Kampus
Banyak Kampus di Jogja Jadi Sarang Fundamentalis
Kekerasan tak hanya berupa fisik. Pemaksaan paham atau penyeragaman juga termasuk bentuk kekerasan. Jenis yang seperti itu banyak ditemukan di ranah intelektual, khususnya dalam dunia kampus di Jogjakarta.
Demikian analisis Subkhi Ridho dari Jaringan Intelektual Muda Muhammadiyah (JIMM) memaparkan jenis kekerasan yang kerap timbul di Jogja, Kamis (30/1) kemarin dalam gelaran Bincang Senja yang diselenggarakan Jaringan Masyarakat Sipil Yogyakarta di kafe bilangan Gowok.
Mengenai banyaknya pemaksaan ideologi di kampus, Subkhi mengatakan sebabnya adalah massifnya gerakan fundamentalis yang tersebar di banyak kampus.

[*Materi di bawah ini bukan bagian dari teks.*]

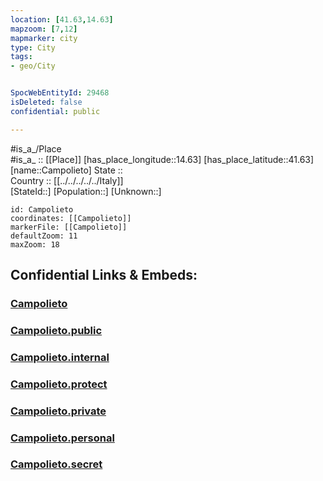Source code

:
 ```yaml
---
location: [41.63,14.63] 
mapzoom: [7,12] 
mapmarker: city 
type: City
tags:
- geo/City


SpocWebEntityId: 29468
isDeleted: false
confidential: public

---
```

#is_a_/Place  
#is_a_ :: [[Place]] 
[has_place_longitude::14.63] 
[has_place_latitude::41.63] 
[name::Campolieto] 
State ::  
Country :: [[../../../../../Italy]]  
[StateId::] 
[Population::] 
[Unknown::] 


```leaflet
id: Campolieto
coordinates: [[Campolieto]] 
markerFile: [[Campolieto]] 
defaultZoom: 11 
maxZoom: 18
```


## Confidential Links & Embeds: 

### [Campolieto](/_Standards/Earth/Continent/Europe/Europe~South/Italy/regions~Italy/Molise/Campobasso.Province/City/Campolieto.md) 

### [Campolieto.public](/_public/Earth/Continent/Europe/Europe~South/Italy/regions~Italy/Molise/Campobasso.Province/City/Campolieto.public.md) 

### [Campolieto.internal](/_internal/Earth/Continent/Europe/Europe~South/Italy/regions~Italy/Molise/Campobasso.Province/City/Campolieto.internal.md) 

### [Campolieto.protect](/_protect/Earth/Continent/Europe/Europe~South/Italy/regions~Italy/Molise/Campobasso.Province/City/Campolieto.protect.md) 

### [Campolieto.private](/_private/Earth/Continent/Europe/Europe~South/Italy/regions~Italy/Molise/Campobasso.Province/City/Campolieto.private.md) 

### [Campolieto.personal](/_personal/Earth/Continent/Europe/Europe~South/Italy/regions~Italy/Molise/Campobasso.Province/City/Campolieto.personal.md) 

### [Campolieto.secret](/_secret/Earth/Continent/Europe/Europe~South/Italy/regions~Italy/Molise/Campobasso.Province/City/Campolieto.secret.md)


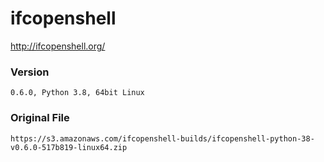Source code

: # ifcopenshell

http://ifcopenshell.org/

### Version
```
0.6.0, Python 3.8, 64bit Linux
```

### Original File
```
https://s3.amazonaws.com/ifcopenshell-builds/ifcopenshell-python-38-v0.6.0-517b819-linux64.zip
```
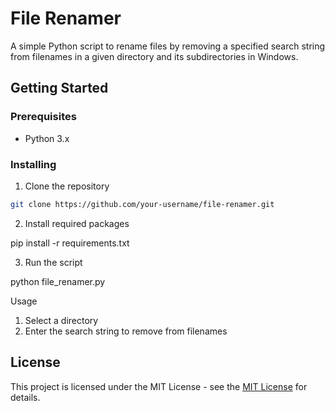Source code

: # File Renamer

A simple Python script to rename files by removing a specified search string from filenames in a given directory and its subdirectories in Windows.

## Getting Started

### Prerequisites

- Python 3.x

### Installing

1. Clone the repository
```bash
git clone https://github.com/your-username/file-renamer.git
```

2. Install required packages

pip install -r requirements.txt

3. Run the script

python file_renamer.py

Usage
    
  1. Select a directory 
  2. Enter the search string to remove from filenames

## License

This project is licensed under the MIT License - see the [MIT License](https://github.com/auvantas/bulk-file-find-and-rename/blob/main/LICENSE) for details.
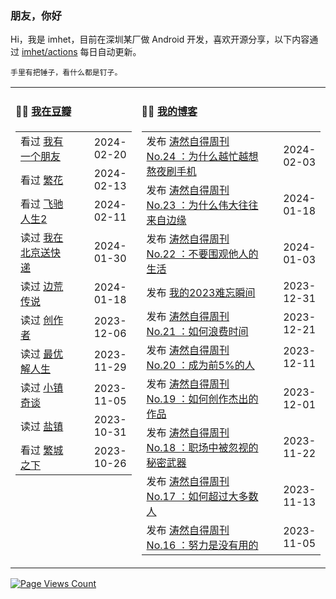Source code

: ### 朋友，你好

Hi，我是 imhet，目前在深圳某厂做 Android 开发，喜欢开源分享，以下内容通过 <a href="https://github.com/imhet/imhet/actions" target="_blank">imhet/actions</a> 每日自动更新。

<!-- juzi starts -->
```
手里有把锤子，看什么都是钉子。
```
<!-- juzi ends -->


<table width="900px">
<tr>
<td valign="top" width="40%">

#### 🤾‍♂️  <a href="https://www.douban.com/people/heyitao/" target="_blank">我在豆瓣</a>

<!-- douban starts -->
| | |
 |:------------- | -------------: |
| 看过 <a href='http://movie.douban.com/subject/35712815/' target='_blank'>我有一个朋友</a> | 2024-02-20 |
| 看过 <a href='http://movie.douban.com/subject/34874646/' target='_blank'>繁花</a> | 2024-02-13 |
| 看过 <a href='http://movie.douban.com/subject/36369452/' target='_blank'>飞驰人生2</a> | 2024-02-11 |
| 读过 <a href='https://book.douban.com/subject/36150423/' target='_blank'>我在北京送快递</a> | 2024-01-30 |
| 读过 <a href='https://book.douban.com/subject/1683659/' target='_blank'>边荒传说</a> | 2024-01-18 |
| 读过 <a href='https://book.douban.com/subject/35431378/' target='_blank'>创作者</a> | 2023-12-06 |
| 读过 <a href='https://book.douban.com/subject/36242339/' target='_blank'>最优解人生</a> | 2023-11-29 |
| 读过 <a href='https://book.douban.com/subject/35556905/' target='_blank'>小镇奇谈</a> | 2023-11-05 |
| 读过 <a href='https://book.douban.com/subject/36193112/' target='_blank'>盐镇</a> | 2023-10-31 |
| 看过 <a href='http://movie.douban.com/subject/35725842/' target='_blank'>繁城之下</a> | 2023-10-26 |
<!-- douban ends -->

</td>


<td valign="top" width="60%">

#### 🤹‍♀️ <a href="https://heyitao.com/" target="_blank">我的博客</a>

<!-- blog starts -->
| | |
 |:------------- | -------------: |
| 发布 <a href='http://heyitao.com/post/beyond-code-weekly-024' target='_blank'>涛然自得周刊 No.24 ：为什么越忙越想熬夜刷手机</a> | 2024-02-03 |
| 发布 <a href='http://heyitao.com/post/beyond-code-weekly-023' target='_blank'>涛然自得周刊 No.23 ：为什么伟大往往来自边缘</a> | 2024-01-18 |
| 发布 <a href='http://heyitao.com/post/beyond-code-weekly-022' target='_blank'>涛然自得周刊 No.22 ：不要围观他人的生活</a> | 2024-01-03 |
| 发布 <a href='http://heyitao.com/post/my-2023' target='_blank'>我的2023难忘瞬间</a> | 2023-12-31 |
| 发布 <a href='http://heyitao.com/post/beyond-code-weekly-021' target='_blank'>涛然自得周刊 No.21 ：如何浪费时间</a> | 2023-12-21 |
| 发布 <a href='http://heyitao.com/post/beyond-code-weekly-020' target='_blank'>涛然自得周刊 No.20 ：成为前5%的人</a> | 2023-12-11 |
| 发布 <a href='http://heyitao.com/post/beyond-code-weekly-019' target='_blank'>涛然自得周刊 No.19 ：如何创作杰出的作品</a> | 2023-12-01 |
| 发布 <a href='http://heyitao.com/post/beyond-code-weekly-018' target='_blank'>涛然自得周刊 No.18 ：职场中被忽视的秘密武器</a> | 2023-11-22 |
| 发布 <a href='http://heyitao.com/post/beyond-code-weekly-017' target='_blank'>涛然自得周刊 No.17 ：如何超过大多数人</a> | 2023-11-13 |
| 发布 <a href='http://heyitao.com/post/beyond-code-weekly-016' target='_blank'>涛然自得周刊 No.16 ：努力是没有用的</a> | 2023-11-05 |
<!-- blog ends -->

</td>
</tr>


</table>

[![Page Views Count](https://badges.toozhao.com/badges/01HG0ZMWVAHYZ149GQ6Z5JYVF5/green.svg)](https://badges.toozhao.com/stats/01HG0ZMWVAHYZ149GQ6Z5JYVF5 "Since 2023-11-24")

Gerakan ini tanpa kompromi ingin menyeragamkan pemikiran tiap mahasiswa dengan sejumlah kegiatan tertentu.
“Gerakan ini mulai massif setelah reformasi. Banyak perhimpunan mahasiswa berbasis agama yang memaksakan penyeragaman. Mereka semakin besar dan menguasai banyak kampus. Akhirnya, gerakan fundamentalis ini berdampak negatif” lanjutnya.
Dampak yang dimaksudkannya adalah banyak mahasiswa yang menolak adanya pluralisme. Padahal, pluralisme adalah salah satu jalan yang dapat menghentikan maraknya aksi kekerasan di Jogjakarta.Pluralisme pula yang mampu mengembalikan slogan Jogja Kota Toleransi yang dicanangkan sejak 2003 lalu.